### Try it
An exact copy of every record is the required answer.

__________________________________________________

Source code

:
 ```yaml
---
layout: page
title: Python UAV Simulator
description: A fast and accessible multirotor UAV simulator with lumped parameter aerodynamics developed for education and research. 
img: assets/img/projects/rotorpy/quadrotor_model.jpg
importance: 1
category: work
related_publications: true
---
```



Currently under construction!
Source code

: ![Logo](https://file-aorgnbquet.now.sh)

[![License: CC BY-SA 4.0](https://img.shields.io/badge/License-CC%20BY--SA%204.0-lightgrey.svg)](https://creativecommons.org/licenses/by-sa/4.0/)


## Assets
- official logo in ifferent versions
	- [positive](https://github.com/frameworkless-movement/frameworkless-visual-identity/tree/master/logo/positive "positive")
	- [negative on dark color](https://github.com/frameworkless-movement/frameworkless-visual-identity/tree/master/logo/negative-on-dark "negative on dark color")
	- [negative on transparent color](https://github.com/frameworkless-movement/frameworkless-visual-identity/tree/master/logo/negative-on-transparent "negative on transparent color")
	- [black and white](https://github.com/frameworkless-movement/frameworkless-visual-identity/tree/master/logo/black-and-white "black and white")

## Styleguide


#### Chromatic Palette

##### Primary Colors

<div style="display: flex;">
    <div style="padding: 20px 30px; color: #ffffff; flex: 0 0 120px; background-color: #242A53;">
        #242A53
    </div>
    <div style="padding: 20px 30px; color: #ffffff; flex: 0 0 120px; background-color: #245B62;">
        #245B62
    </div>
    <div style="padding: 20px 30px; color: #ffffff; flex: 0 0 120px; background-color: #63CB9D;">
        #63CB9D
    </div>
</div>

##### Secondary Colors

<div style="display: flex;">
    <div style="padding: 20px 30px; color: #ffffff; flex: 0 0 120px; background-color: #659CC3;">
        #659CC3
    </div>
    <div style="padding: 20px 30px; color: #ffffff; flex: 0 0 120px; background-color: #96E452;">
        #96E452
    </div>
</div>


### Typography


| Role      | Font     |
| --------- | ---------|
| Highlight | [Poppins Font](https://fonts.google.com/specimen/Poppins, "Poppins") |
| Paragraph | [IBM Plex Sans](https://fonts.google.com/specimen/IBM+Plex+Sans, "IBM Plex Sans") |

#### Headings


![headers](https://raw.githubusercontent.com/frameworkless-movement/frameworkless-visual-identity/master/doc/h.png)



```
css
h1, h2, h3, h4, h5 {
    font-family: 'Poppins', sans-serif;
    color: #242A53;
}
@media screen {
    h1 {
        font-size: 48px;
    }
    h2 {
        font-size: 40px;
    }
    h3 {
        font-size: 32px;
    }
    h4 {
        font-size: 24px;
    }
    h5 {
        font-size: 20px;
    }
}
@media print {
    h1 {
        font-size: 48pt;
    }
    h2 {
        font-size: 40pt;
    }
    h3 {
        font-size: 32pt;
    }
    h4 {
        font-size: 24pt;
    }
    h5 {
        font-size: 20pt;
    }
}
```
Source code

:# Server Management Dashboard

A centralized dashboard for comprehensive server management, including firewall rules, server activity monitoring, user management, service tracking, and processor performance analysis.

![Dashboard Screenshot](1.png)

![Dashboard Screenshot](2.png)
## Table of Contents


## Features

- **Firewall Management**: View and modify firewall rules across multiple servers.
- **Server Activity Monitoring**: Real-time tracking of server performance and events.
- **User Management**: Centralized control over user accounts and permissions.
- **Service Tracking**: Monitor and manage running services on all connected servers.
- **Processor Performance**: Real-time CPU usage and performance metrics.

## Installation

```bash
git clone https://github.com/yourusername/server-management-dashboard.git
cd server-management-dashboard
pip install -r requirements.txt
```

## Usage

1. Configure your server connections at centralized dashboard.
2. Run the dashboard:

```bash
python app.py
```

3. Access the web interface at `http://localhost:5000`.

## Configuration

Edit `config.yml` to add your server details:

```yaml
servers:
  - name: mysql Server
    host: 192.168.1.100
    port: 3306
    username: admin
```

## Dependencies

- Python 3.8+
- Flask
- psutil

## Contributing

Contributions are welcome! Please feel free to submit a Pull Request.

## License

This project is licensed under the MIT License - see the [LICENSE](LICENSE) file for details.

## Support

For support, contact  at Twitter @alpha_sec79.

__________________________________________________

### Completed exercise
Source code

:
 ```yaml
---
layout: page
title: Python UAV Simulator
description: A fast and accessible multirotor UAV simulator with lumped parameter aerodynamics developed for education and research. 
img: assets/img/projects/rotorpy/quadrotor_model.jpg
importance: 1
category: work
related_publications: true
---
```



Currently under construction!
Source code

: ![Logo](https://file-aorgnbquet.now.sh)

[![License: CC BY-SA 4.0](https://img.shields.io/badge/License-CC%20BY--SA%204.0-lightgrey.svg)](https://creativecommons.org/licenses/by-sa/4.0/)


## Assets
- official logo in ifferent versions
	- [positive](https://github.com/frameworkless-movement/frameworkless-visual-identity/tree/master/logo/positive "positive")
	- [negative on dark color](https://github.com/frameworkless-movement/frameworkless-visual-identity/tree/master/logo/negative-on-dark "negative on dark color")
	- [negative on transparent color](https://github.com/frameworkless-movement/frameworkless-visual-identity/tree/master/logo/negative-on-transparent "negative on transparent color")
	- [black and white](https://github.com/frameworkless-movement/frameworkless-visual-identity/tree/master/logo/black-and-white "black and white")

## Styleguide


#### Chromatic Palette

##### Primary Colors

<div style="display: flex;">
    <div style="padding: 20px 30px; color: #ffffff; flex: 0 0 120px; background-color: #242A53;">
        #242A53
    </div>
    <div style="padding: 20px 30px; color: #ffffff; flex: 0 0 120px; background-color: #245B62;">
        #245B62
    </div>
    <div style="padding: 20px 30px; color: #ffffff; flex: 0 0 120px; background-color: #63CB9D;">
        #63CB9D
    </div>
</div>

##### Secondary Colors

<div style="display: flex;">
    <div style="padding: 20px 30px; color: #ffffff; flex: 0 0 120px; background-color: #659CC3;">
        #659CC3
    </div>
    <div style="padding: 20px 30px; color: #ffffff; flex: 0 0 120px; background-color: #96E452;">
        #96E452
    </div>
</div>


### Typography


| Role      | Font     |
| --------- | ---------|
| Highlight | [Poppins Font](https://fonts.google.com/specimen/Poppins, "Poppins") |
| Paragraph | [IBM Plex Sans](https://fonts.google.com/specimen/IBM+Plex+Sans, "IBM Plex Sans") |

#### Headings


![headers](https://raw.githubusercontent.com/frameworkless-movement/frameworkless-visual-identity/master/doc/h.png)



```
css
h1, h2, h3, h4, h5 {
    font-family: 'Poppins', sans-serif;
    color: #242A53;
}
@media screen {
    h1 {
        font-size: 48px;
    }
    h2 {
        font-size: 40px;
    }
    h3 {
        font-size: 32px;
    }
    h4 {
        font-size: 24px;
    }
    h5 {
        font-size: 20px;
    }
}
@media print {
    h1 {
        font-size: 48pt;
    }
    h2 {
        font-size: 40pt;
    }
    h3 {
        font-size: 32pt;
    }
    h4 {
        font-size: 24pt;
    }
    h5 {
        font-size: 20pt;
    }
}
```
Source code

:# Server Management Dashboard

A centralized dashboard for comprehensive server management, including firewall rules, server activity monitoring, user management, service tracking, and processor performance analysis.

![Dashboard Screenshot](1.png)

![Dashboard Screenshot](2.png)
## Table of Contents


## Features

- **Firewall Management**: View and modify firewall rules across multiple servers.
- **Server Activity Monitoring**: Real-time tracking of server performance and events.
- **User Management**: Centralized control over user accounts and permissions.
- **Service Tracking**: Monitor and manage running services on all connected servers.
- **Processor Performance**: Real-time CPU usage and performance metrics.

## Installation

```bash
git clone https://github.com/yourusername/server-management-dashboard.git
cd server-management-dashboard
pip install -r requirements.txt
```

## Usage

1. Configure your server connections at centralized dashboard.
2. Run the dashboard:

```bash
python app.py
```

3. Access the web interface at `http://localhost:5000`.

## Configuration

Edit `config.yml` to add your server details:

```yaml
servers:
  - name: mysql Server
    host: 192.168.1.100
    port: 3306
    username: admin
```

## Dependencies

- Python 3.8+
- Flask
- psutil

## Contributing

Contributions are welcome! Please feel free to submit a Pull Request.

## License

This project is licensed under the MIT License - see the [LICENSE](LICENSE) file for details.

## Support

For support, contact  at Twitter @alpha_sec79.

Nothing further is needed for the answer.